I have a Sears Kenmore Elite, approximately 2001 model, side by side, refrigerator that stopped cooling. I'm a common consumer that is fairly handy, but I called a sears repair man to come fix it because I just didn't want to deal with it.
I noticed a puddle of water about 3 feet in diameter on the floor in the front of my fridge. I could hear the freezer running but there was no cool air blowing in the freezer or fridge. I think the water on the floor was the food melting, but I'm not completely sure. Anyway, the freezer and fridge were no longer working.
When I first brought my refrigerator home a few years ago, I had to take the molding off of the cabinets and ram it in its spot against the wall. It was a very tight fit. I figured I'd never get it out of there in one piece and feared the day I had to paint the wall or have to fix a broken fridge. Besides, I've wrecked a floor at my last house pulling a fridge out from the wall. For this reason alone I justified calling a repairman.
The sears repair man was in his 50s and kind of grumpy. He had my fridge out in the middle of the floor by himself in less than a minute by just grabbing the front of the fridge low and pulling. I was impressed. Within 2 minutes he diagnosed the problem as being the relay switch part#(2204307) and gave me an estimate of $215 for part and Labor. As always, I asked if its any cheaper if I pay cash to see if I could get a break. The repair man said, "Sears doesn't care how you pay."
After he closed the work order and packed everything up I asked him if the defrosting coil should be as hot as it is? If you don't know what this is, its the heating coil that warms the casing of the freezer where the door meets. It heats up to prevent frost from forming. The wall that separates the fridge from the freezer was getting so hot that you couldn't touch it for more than 2 seconds without having to pull your hand away. This has been happening for last 6 months or so. Everything I read on the subject said either this is normal or that I should keep my coils clean. The repair man, Jim, said "it's probably the fan". He pulled my refrigerator out again and saw that the fan wasn't running. He said the fans don't run constantly but if the unit is running the fan should be running too. He checked to see if there was any obstruction in the fan blade, but here wasn't.
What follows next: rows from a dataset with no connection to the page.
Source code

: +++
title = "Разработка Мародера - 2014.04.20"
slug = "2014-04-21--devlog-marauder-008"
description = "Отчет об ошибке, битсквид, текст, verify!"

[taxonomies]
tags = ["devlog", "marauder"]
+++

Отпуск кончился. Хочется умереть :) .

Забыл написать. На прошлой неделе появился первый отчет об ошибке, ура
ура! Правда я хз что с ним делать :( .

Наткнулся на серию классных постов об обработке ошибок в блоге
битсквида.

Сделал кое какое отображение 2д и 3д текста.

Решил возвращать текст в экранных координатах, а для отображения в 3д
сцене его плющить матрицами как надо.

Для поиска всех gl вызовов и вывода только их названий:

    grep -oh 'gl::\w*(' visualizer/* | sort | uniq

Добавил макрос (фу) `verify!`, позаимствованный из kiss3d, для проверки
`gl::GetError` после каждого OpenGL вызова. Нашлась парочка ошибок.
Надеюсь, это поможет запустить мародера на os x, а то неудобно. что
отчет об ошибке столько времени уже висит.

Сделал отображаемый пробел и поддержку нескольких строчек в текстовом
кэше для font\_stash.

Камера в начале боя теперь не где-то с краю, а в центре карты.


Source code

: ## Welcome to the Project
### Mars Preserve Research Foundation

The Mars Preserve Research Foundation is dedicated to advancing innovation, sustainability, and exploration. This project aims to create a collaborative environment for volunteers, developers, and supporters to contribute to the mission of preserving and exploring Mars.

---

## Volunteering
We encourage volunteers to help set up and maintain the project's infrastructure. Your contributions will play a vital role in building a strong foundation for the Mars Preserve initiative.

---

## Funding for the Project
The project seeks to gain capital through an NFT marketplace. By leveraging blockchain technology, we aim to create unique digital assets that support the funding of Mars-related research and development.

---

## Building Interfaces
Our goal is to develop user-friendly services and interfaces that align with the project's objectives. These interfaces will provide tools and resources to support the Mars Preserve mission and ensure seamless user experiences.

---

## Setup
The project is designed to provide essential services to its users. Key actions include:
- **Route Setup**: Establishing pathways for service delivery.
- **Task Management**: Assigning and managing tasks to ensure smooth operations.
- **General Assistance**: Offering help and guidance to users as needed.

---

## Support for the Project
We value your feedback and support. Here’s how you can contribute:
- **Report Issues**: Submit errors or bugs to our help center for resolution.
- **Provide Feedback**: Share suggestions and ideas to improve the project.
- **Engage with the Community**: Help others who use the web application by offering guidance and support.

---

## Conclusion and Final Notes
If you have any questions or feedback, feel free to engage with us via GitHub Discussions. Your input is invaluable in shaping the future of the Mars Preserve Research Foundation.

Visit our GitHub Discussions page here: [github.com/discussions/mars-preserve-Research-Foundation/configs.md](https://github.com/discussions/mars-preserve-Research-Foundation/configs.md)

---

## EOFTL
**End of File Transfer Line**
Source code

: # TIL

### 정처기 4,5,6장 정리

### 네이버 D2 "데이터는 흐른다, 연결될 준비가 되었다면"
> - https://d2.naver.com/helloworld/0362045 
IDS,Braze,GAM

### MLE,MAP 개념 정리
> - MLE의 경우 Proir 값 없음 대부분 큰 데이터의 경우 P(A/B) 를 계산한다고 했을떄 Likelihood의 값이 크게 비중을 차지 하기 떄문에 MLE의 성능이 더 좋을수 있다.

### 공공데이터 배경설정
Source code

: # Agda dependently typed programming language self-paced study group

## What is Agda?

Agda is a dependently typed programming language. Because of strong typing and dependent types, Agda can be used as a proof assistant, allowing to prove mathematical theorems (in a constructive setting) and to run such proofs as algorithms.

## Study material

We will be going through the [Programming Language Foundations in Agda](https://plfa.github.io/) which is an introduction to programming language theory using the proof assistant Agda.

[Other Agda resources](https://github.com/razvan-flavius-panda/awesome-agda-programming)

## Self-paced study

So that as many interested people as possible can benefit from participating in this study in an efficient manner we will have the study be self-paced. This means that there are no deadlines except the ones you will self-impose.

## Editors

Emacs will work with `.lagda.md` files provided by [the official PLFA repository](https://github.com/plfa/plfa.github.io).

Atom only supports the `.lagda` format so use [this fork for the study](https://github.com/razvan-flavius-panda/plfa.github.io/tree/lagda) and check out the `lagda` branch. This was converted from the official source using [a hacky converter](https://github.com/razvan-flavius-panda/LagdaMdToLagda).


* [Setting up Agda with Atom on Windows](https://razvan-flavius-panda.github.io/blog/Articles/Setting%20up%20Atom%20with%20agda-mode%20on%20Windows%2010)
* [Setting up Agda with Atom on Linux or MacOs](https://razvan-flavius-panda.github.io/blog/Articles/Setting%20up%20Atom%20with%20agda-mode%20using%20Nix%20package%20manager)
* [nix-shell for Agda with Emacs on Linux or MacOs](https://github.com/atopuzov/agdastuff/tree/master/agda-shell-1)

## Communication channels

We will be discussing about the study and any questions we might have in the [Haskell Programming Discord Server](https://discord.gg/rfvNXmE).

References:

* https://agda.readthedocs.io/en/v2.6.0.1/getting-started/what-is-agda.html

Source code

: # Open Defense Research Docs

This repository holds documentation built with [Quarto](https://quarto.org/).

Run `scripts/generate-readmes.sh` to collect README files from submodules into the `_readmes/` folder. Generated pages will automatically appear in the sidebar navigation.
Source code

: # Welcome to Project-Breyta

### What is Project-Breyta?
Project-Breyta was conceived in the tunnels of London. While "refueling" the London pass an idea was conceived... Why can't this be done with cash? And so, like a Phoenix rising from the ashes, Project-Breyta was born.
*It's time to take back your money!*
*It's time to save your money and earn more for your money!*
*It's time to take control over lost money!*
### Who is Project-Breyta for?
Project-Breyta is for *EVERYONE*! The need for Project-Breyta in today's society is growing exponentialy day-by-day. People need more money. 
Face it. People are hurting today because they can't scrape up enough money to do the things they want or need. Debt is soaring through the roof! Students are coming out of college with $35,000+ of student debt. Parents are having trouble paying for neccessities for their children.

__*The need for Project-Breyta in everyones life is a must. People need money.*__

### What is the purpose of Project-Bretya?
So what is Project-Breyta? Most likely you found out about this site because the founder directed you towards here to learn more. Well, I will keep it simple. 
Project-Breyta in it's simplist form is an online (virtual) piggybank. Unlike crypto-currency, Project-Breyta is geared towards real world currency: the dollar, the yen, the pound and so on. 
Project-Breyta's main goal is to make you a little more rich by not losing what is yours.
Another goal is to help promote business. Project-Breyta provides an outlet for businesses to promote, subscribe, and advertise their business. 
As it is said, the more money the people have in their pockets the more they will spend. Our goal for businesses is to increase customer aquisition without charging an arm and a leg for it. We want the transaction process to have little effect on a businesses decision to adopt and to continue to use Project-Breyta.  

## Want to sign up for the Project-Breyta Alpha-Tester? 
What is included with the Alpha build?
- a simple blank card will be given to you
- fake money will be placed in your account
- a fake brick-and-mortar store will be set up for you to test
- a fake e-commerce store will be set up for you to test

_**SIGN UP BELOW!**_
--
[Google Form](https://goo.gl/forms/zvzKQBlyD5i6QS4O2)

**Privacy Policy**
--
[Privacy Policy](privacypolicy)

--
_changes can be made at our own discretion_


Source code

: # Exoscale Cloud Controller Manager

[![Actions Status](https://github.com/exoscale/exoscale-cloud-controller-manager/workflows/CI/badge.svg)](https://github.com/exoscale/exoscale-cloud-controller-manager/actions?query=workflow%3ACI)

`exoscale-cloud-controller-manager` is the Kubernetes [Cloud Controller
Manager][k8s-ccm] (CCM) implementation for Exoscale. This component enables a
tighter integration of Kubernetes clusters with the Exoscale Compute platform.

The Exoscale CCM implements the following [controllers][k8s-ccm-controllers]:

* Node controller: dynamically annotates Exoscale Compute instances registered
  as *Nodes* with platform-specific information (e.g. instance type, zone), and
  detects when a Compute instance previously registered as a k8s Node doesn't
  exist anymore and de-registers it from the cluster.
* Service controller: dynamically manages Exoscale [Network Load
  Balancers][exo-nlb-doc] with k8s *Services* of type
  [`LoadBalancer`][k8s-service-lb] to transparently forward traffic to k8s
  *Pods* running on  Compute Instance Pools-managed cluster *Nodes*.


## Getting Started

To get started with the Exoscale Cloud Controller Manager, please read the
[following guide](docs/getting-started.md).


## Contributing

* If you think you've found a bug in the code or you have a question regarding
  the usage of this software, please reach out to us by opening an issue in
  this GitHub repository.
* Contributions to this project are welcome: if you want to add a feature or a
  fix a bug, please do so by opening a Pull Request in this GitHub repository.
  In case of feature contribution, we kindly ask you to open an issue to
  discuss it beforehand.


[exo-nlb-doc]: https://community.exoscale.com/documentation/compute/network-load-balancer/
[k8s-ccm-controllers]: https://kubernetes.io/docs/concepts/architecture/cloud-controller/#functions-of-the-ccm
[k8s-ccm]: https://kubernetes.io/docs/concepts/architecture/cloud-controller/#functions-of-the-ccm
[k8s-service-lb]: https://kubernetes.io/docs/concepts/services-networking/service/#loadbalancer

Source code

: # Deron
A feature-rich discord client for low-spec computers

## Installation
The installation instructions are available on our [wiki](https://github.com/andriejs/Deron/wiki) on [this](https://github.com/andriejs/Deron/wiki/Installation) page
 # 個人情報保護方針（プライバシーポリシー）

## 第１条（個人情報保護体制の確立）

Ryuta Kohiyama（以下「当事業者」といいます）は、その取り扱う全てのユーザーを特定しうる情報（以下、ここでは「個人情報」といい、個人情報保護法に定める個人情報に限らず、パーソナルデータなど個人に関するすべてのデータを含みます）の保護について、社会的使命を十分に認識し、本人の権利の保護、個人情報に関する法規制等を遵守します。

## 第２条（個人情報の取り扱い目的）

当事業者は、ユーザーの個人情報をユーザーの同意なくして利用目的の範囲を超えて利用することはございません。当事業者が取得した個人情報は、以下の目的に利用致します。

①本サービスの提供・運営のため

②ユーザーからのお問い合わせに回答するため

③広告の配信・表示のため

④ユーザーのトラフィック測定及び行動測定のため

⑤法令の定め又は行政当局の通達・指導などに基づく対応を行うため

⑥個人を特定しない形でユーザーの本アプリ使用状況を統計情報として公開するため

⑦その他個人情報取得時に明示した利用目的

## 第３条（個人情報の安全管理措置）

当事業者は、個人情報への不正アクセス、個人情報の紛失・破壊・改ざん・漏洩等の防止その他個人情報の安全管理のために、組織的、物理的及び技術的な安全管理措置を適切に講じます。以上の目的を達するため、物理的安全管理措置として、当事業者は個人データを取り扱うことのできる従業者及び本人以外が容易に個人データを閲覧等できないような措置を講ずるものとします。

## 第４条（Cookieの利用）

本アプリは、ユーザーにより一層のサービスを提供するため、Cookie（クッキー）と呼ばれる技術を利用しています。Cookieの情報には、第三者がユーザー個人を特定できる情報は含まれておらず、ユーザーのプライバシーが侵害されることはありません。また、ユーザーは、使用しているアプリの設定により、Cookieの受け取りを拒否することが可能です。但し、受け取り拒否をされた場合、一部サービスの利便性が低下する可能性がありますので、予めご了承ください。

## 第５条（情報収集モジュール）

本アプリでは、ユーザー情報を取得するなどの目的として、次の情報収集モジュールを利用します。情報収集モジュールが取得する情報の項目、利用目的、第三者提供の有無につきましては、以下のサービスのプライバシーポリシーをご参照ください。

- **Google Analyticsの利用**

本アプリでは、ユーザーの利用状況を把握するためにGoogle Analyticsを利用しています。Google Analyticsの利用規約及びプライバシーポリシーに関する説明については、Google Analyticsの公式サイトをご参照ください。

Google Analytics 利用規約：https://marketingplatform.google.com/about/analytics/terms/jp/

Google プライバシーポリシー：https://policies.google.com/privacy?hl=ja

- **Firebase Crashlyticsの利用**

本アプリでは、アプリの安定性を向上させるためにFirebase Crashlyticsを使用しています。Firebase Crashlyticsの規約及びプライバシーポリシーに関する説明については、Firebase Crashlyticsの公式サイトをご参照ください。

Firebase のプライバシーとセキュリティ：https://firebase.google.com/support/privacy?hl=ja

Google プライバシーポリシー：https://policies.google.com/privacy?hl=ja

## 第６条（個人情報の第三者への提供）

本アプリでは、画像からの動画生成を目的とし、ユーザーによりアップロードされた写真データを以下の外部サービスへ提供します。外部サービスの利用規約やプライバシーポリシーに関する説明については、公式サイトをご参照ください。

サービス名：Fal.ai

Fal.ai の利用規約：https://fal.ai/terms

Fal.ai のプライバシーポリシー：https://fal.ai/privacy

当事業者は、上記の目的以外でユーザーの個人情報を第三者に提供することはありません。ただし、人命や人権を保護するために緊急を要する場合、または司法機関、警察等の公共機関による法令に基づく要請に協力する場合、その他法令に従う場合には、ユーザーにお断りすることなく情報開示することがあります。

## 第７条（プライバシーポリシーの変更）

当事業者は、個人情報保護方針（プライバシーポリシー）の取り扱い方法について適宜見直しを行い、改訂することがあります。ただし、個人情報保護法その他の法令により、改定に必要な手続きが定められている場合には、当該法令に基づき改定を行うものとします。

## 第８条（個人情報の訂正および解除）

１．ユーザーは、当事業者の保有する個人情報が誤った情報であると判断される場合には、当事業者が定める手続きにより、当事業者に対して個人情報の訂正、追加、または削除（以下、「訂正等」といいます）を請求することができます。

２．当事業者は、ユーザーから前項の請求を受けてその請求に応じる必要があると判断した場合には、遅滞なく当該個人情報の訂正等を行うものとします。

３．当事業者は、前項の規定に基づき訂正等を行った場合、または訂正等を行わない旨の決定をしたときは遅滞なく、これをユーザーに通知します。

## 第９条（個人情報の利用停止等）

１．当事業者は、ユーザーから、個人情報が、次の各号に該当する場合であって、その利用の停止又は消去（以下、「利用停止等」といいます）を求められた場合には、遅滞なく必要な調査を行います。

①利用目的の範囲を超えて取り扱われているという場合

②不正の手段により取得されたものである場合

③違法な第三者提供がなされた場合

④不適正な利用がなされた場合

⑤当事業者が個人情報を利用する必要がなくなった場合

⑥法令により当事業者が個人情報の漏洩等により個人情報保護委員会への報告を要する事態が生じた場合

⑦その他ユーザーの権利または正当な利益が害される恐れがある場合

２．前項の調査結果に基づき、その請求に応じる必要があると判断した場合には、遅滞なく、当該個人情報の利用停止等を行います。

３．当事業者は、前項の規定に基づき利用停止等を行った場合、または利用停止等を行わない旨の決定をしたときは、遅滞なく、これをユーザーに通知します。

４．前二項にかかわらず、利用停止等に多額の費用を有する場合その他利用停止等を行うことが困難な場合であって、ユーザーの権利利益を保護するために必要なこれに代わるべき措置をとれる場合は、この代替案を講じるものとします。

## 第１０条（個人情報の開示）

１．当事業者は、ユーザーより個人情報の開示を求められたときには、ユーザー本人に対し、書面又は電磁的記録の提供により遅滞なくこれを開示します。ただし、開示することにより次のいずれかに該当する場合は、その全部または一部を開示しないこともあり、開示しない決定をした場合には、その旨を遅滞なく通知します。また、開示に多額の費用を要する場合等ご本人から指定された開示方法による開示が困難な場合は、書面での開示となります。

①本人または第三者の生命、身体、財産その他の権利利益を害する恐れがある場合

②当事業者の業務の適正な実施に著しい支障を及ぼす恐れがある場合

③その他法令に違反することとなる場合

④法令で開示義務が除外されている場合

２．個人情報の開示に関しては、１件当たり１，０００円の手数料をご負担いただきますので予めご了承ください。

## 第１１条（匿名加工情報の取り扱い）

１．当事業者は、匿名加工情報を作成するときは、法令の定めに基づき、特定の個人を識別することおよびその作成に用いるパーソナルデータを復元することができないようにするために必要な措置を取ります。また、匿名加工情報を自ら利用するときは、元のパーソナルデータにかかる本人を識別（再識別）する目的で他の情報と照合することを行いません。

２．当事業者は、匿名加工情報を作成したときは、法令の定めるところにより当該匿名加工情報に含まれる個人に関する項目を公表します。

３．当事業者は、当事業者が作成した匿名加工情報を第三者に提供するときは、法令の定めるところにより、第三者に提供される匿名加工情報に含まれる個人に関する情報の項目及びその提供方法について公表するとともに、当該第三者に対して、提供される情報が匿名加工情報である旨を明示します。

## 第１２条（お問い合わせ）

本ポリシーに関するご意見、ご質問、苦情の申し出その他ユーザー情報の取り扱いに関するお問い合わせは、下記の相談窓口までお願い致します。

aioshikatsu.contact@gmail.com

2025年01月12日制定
It turned out to be a bad fan motor part2206036. The fridge ran great after that.
He said the relay switch probably died because it got too hot from the fan not working. He charged me another $96 for the part and said there won't be an extra charge for the labor. It took him 10 minutes to change the relay and at most 20 to change the fan motor. Total bill was about $310. The relay looked very easy to replace, just a matter of unplugging wires from the old and putting on the new. You'd have to remove the access panel from the back of the fridge, of course. Same with the fan motor only you have to swap the fan blade from the old to the new motor.
I must say, I'm very pleased with the service Sear's gave me. The man was very knowledgeable and fast.
Thinking back, I do remember an occasional faint burning smell in the kitchen for about a week or two before this all happen.
Three weeks later I get a call from Sears asking if I want to purchase a warrantee for my fridge. 3 years $250, 2 years $175 and 1 year $96.
Anyway, I'm hoping someone will learn from this post just as I have from many other post. Please take the time after your next repair on anything to post what you've learned. Its a small price to pay for such a great benefit to someone else.